United States District Court, S.D. West Virginia, Beckley Division

January 26, 2018

AMANDA WILLIAMS, Plaintiff,
v.
WEST VIRGINIA STATE POLICE, et al., Defendants.

          MEMORANDUM OPINION AND ORDER

          IRENE C. BERGER, UNITED STATES DISTRICT JUDGE.

         The Court has reviewed the Motion for Summary Judgment of the West Virginia State Police, Colonel C.R. Smithers, Lt. Colonel T.D. Bradley, and Trooper M.W. Price (Document 48) and Memorandum of Law in Support (Document 49), the Plaintiff's Response to Defendants' Motion for Summary Judgment (Document 55), the Reply of the West Virginia State Police, Colonel C.R. Smithers, Lt. Colonel T.D. Bradley, and Trooper M.W. Price to Plaintiff's Response to Their Motion for Summary Judgment (Document 57), and all attached exhibits. The Court has also reviewed the Plaintiff's Motion for Summary Judgment (Document 50) and Memorandum of Law in Support (Document 52), the Response of the West Virginia State Police, Colonel C.R. Smithers, Lt. Colonel T.D. Bradley, and Trooper M.W. Price to Plaintiff's Motion for Summary Judgment (Document 54), the Plaintiff's Reply to Defendants' Response in Opposition to Plaintiff's Motion for Summary Judgment (Document 56), and all attached exhibits. Finally, the Court has reviewed the Amended Complaint (Document 26). For the reasons stated herein, the Court finds that the Defendants' motion for summary judgment should be granted, and the Plaintiff's motion for summary judgment should be denied.
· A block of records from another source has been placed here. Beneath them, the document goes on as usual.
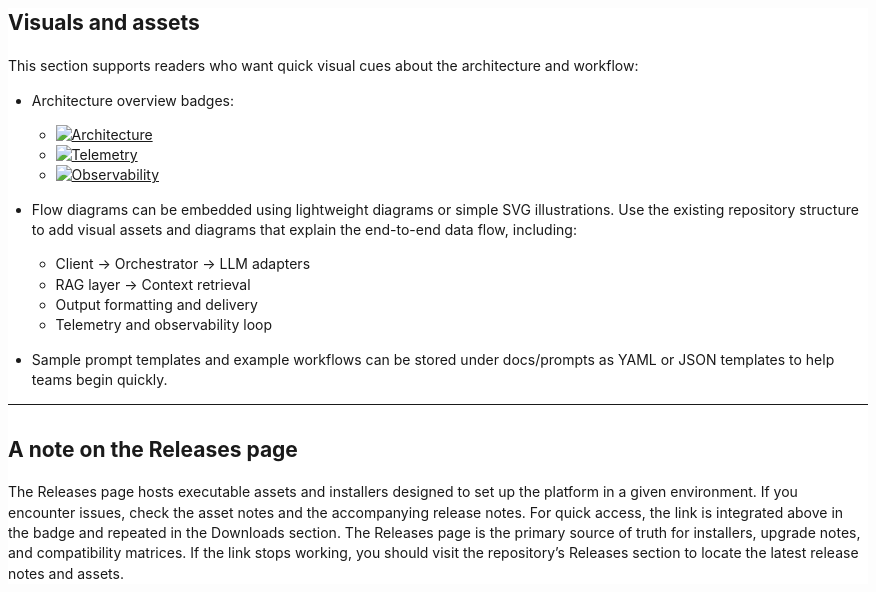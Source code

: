 
## Visuals and assets

This section supports readers who want quick visual cues about the architecture and workflow:

- Architecture overview badges: 
  - [![Architecture](https://img.shields.io/badge/architecture-diagram-blue?logo=github&logoColor=white)]()
  - [![Telemetry](https://img.shields.io/badge/telemetry-monitoring-brightgreen)]()
  - [![Observability](https://img.shields.io/badge/observability-dashboards-orange)]()

- Flow diagrams can be embedded using lightweight diagrams or simple SVG illustrations. Use the existing repository structure to add visual assets and diagrams that explain the end-to-end data flow, including:
  - Client -> Orchestrator -> LLM adapters
  - RAG layer -> Context retrieval
  - Output formatting and delivery
  - Telemetry and observability loop

- Sample prompt templates and example workflows can be stored under docs/prompts as YAML or JSON templates to help teams begin quickly.

---

## A note on the Releases page

The Releases page hosts executable assets and installers designed to set up the platform in a given environment. If you encounter issues, check the asset notes and the accompanying release notes. For quick access, the link is integrated above in the badge and repeated in the Downloads section. The Releases page is the primary source of truth for installers, upgrade notes, and compatibility matrices. If the link stops working, you should visit the repository’s Releases section to locate the latest release notes and assets.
         PROCEDURAL HISTORY AND FACTUAL BACKGROUND

         The Plaintiff, Amanda Williams, initiated this action on September 20, 2016, naming the West Virginia State Police, Colonel C.R. Smithers, Lt. Colonel T.D. Bradley, and Trooper M.W. Price (“Trooper Price”) as defendants. Pursuant to the Court's March 2, 2017 Memorandum Opinion and Order (Document 25) granting the Plaintiff's motion to amend, the Plaintiff filed her amended complaint on that same date.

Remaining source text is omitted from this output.